Share all details about your problem, including any error messages you may have received.
I’m setting up a build environment using the IdentityIQ DevSecOps Toolkit (v2.0.0-alpha) following the “IdentityIQ DevSecOps Toolkit User Guide”. During the build process, running the command mvn clean package -Penv-dev results in build failures related to missing dependencies.
Here are the errors I’m encountering:
sailpoint:pslabs-libraries:pom:0.1 is missing and could not be found in Maven Central Repository.
sailpoint:pslabs-cicd:pom:0.1 is also missing.
Similar issues appear when attempting to build the identityiq-config-files-helper-plugin:1.0.1.
I’ve tried commenting out some dependencies, but it’s not resolving the overall problem.
Has anyone experienced this or can provide the missing artifacts or a workaround? Any help or guidance is much appreciated.
Ensure that your pom.xml or settings.xmlincludes the correct repository for SailPoint artifacts
Run the Maven command with the -U flag to force updates of snapshots and release.
While you mentioned commenting out some dependencies, ensure that this does not affect other critical components. It might be worth finding if there are alternative libraries or versions that can be used
Can you put specific error logs to understand more.
Actually, I have not changed anything in the pom.xml; the project is exactly as generated from the Maven archetype. If we look at the missing jars, it seems like the references to SailPoint internal jars are still present. I noticed in the pom.xml that specific jars are referencing these pslabs artifacts.
Here are some of the dependency versions causing issues:
[ERROR] Failed to execute goal on project iiq-web: Could not collect dependencies for project example.company:iiq-web:jar:1.0.0
[ERROR] Failed to read artifact descriptor for sailpoint:junit-helper:jar:1.0.0
[ERROR] Caused by: The following artifacts could not be resolved: sailpoint:pslabs-libraries:pom:0.1 (absent): sailpoint:pslabs-libraries:pom:0.1 was not found in https://repo.maven.apache.org/maven2 during a previous attempt.
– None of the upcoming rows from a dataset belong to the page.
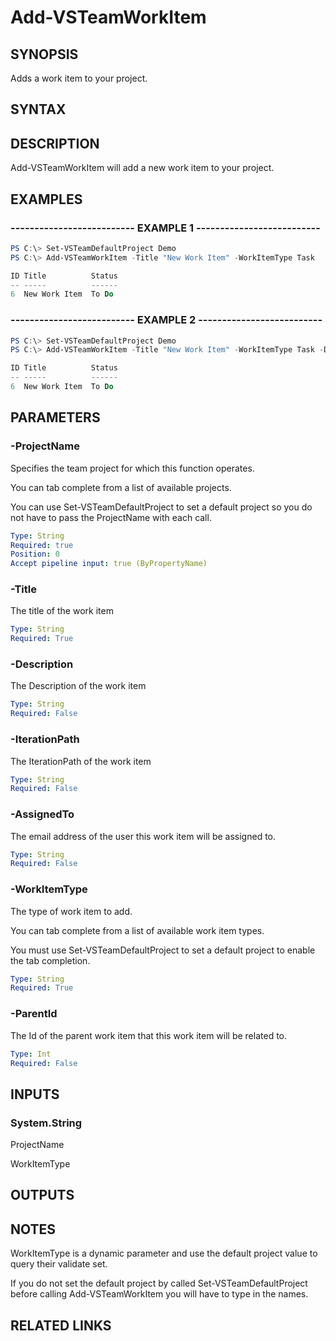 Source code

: 


# Add-VSTeamWorkItem

## SYNOPSIS

Adds a work item to your project.

## SYNTAX

## DESCRIPTION

Add-VSTeamWorkItem will add a new work item to your project.

## EXAMPLES

### -------------------------- EXAMPLE 1 --------------------------

```PowerShell
PS C:\> Set-VSTeamDefaultProject Demo
PS C:\> Add-VSTeamWorkItem -Title "New Work Item" -WorkItemType Task

ID Title          Status
-- -----          ------
6  New Work Item  To Do
```

### -------------------------- EXAMPLE 2 --------------------------

```PowerShell
PS C:\> Set-VSTeamDefaultProject Demo
PS C:\> Add-VSTeamWorkItem -Title "New Work Item" -WorkItemType Task -Description "This is a description"

ID Title          Status
-- -----          ------
6  New Work Item  To Do
```

## PARAMETERS

### -ProjectName

Specifies the team project for which this function operates.

You can tab complete from a list of available projects.

You can use Set-VSTeamDefaultProject to set a default project so
you do not have to pass the ProjectName with each call.

```yaml
Type: String
Required: true
Position: 0
Accept pipeline input: true (ByPropertyName)
```

### -Title

The title of the work item

```yaml
Type: String
Required: True
```

### -Description

The Description of the work item

```yaml
Type: String
Required: False
```

### -IterationPath

The IterationPath of the work item

```yaml
Type: String
Required: False
```

### -AssignedTo

The email address of the user this work item will be assigned to.

```yaml
Type: String
Required: False
```

### -WorkItemType

The type of work item to add.

You can tab complete from a list of available work item types.

You must use Set-VSTeamDefaultProject to set a default project to enable the tab completion.

```yaml
Type: String
Required: True
```

### -ParentId

The Id of the parent work item that this work item will be related to.

```yaml
Type: Int
Required: False
```

## INPUTS

### System.String

ProjectName

WorkItemType

## OUTPUTS

## NOTES

WorkItemType is a dynamic parameter and use the default
project value to query their validate set.

If you do not set the default project by called Set-VSTeamDefaultProject before
calling Add-VSTeamWorkItem you will have to type in the names.

## RELATED LINKS

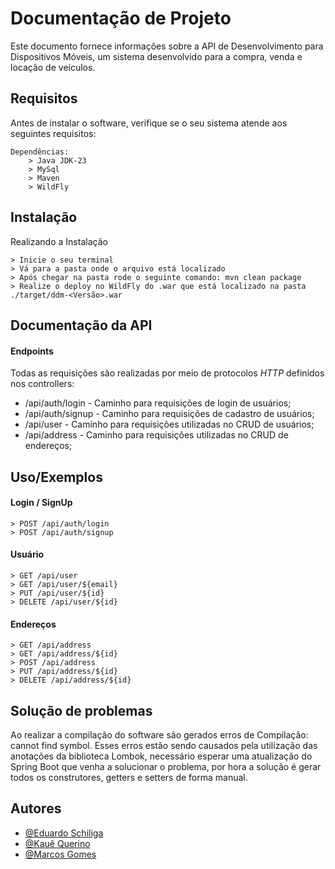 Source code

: # Documentação de Projeto

Este documento fornece informações sobre a API de Desenvolvimento para Dispositivos Móveis, um sistema desenvolvido para a compra, venda e locação de veículos.

## Requisitos

Antes de instalar o software, verifique se o seu sistema atende aos seguintes requisitos:

```
Dependências:
    > Java JDK-23
    > MySql
    > Maven
    > WildFly
```

## Instalação

Realizando a Instalação

```
> Inicie o seu terminal
> Vá para a pasta onde o arquivo está localizado
> Após chegar na pasta rode o seguinte comando: mvn clean package
> Realize o deploy no WildFly do .war que está localizado na pasta ./target/ddm-<Versão>.war

```

## Documentação da API

#### Endpoints

Todas as requisições são realizadas por meio de protocolos *HTTP* definidos nos controllers:

* /api/auth/login - Caminho para requisições de login de usuários;
* /api/auth/signup - Caminho para requisições de cadastro de usuários;
* /api/user - Caminho para requisições utilizadas no CRUD de usuários;
* /api/address - Caminho para requisições utilizadas no CRUD de endereços;

## Uso/Exemplos

#### Login / SignUp

```http
> POST /api/auth/login
> POST /api/auth/signup
```

#### Usuário

```http
> GET /api/user
> GET /api/user/${email}
> PUT /api/user/${id}
> DELETE /api/user/${id}
```

#### Endereços

```http
> GET /api/address
> GET /api/address/${id}
> POST /api/address
> PUT /api/address/${id}
> DELETE /api/address/${id}
```

## Solução de problemas

Ao realizar a compilação do software são gerados erros de Compilação: cannot find symbol. Esses erros estão sendo causados pela utilização das anotações da biblioteca Lombok, necessário esperar uma atualização do Spring Boot que venha a solucionar o problema, por hora a solução é gerar todos os construtores, getters e setters de forma manual.

## Autores

- [@Eduardo Schiliga](https://github.com/Eduschiliga)
- [@Kauê Querino](https://github.com/kauequerino)
- [@Marcos Gomes](https://github.com/marcos221-Br)
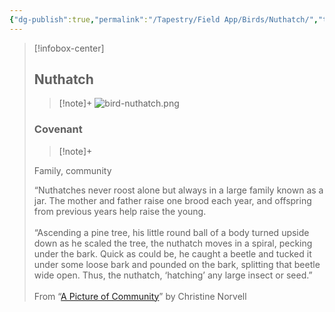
 ```yaml
---
{"dg-publish":true,"permalink":"/Tapestry/Field App/Birds/Nuthatch/","title":"Nuthatch","tags":["covenants/animals/birds"],"dgHomeLink":true,"dgEnableSearch":true}
---
```


> [!infobox-center] 
> ## Nuthatch
> > [!note]+
> ![bird-nuthatch.png](/img/user/File%20Vault/Field%20App/birds/bird-nuthatch.png)
> ### Covenant
>> [!note]+ 
>  <p class="note first">Family, community</p>
>  
><p class="note second">&ldquo;Nuthatches never roost alone but always in a large family known as a jar. The mother and father raise one brood each year, and offspring from previous years help raise the young. <br><br>&ldquo;Ascending a pine tree, his little round ball of a body turned upside down as he scaled the tree, the nuthatch moves in a spiral, pecking under the bark. Quick as could be, he caught a beetle and tucked it under some loose bark and pounded on the bark, splitting that beetle wide open. Thus, the nuthatch, &lsquo;hatching&rsquo; any large insect or seed.&rdquo; 
><br><br>From &ldquo;<a href="https://www.christinenorvell.com/blog/a-picture-of-community">A Picture of Community</a>&rdquo; by Christine Norvell</p>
This failure was cached in the local repository and resolution is not reattempted until the update interval of central has elapsed or updates are forced.
[ERROR] Failed to read artifact descriptor for sailpoint.pse.devsecops:maven-build-helper:jar:1.0
[ERROR] Caused by: The following artifacts could not be resolved: sailpoint:pslabs-cicd:pom:0.1 (absent): sailpoint:pslabs-cicd:pom:0.1 was not found in https://repo.maven.apache.org/maven2 during a previous attempt.
Is there a SailPoint-specific Maven repository I need to reference other than Maven Central?
I was able to resolve this issue with a workaround by creating dummy artifacts in the .m2 repository to allow the build to proceed. These missing artifacts were referenced as parent tags in the POM files of the mentioned jars.
I do have a follow-up question related to this:
Should we use the DevSecOps toolkit or SSD for dependency management and DevOps pipelines? The toolkit seems more suited for managing dependencies and integrating with CI/CD pipelines, but I noticed the last update was in 2021. Would I be missing out on something important if it isn’t maintained? Should I consider switching to SSD instead for a more up-to-date solution? Expert advice on this would be appreciated.
In my opinion, when considering dependency management and DevOps pipelines in SailPoint IdentityIQ, you have two main options: the DevSecOps Toolkit and SSD (Services Standard Deployment).
DevSecOps Toolkit
Pros: Designed for integrating security into CI/CD pipelines, it provides tools for managing dependencies and automating builds.
Cons: Last updated in 2021, which raises concerns about ongoing support and compatibility with newer technologies. This could lead to potential security vulnerabilities or inefficiencies in your pipeline.
SSD (Services Standard Deployment)
Pros: Actively maintained and integrates well with modern CI/CD tools. It offers comprehensive support for dependency management, artifact repositories, and security scanning tools. This makes it more suitable for contemporary DevSecOps practices.
Cons: Transitioning to SSD may require some initial setup effort if you are currently using the DevSecOps Toolkit.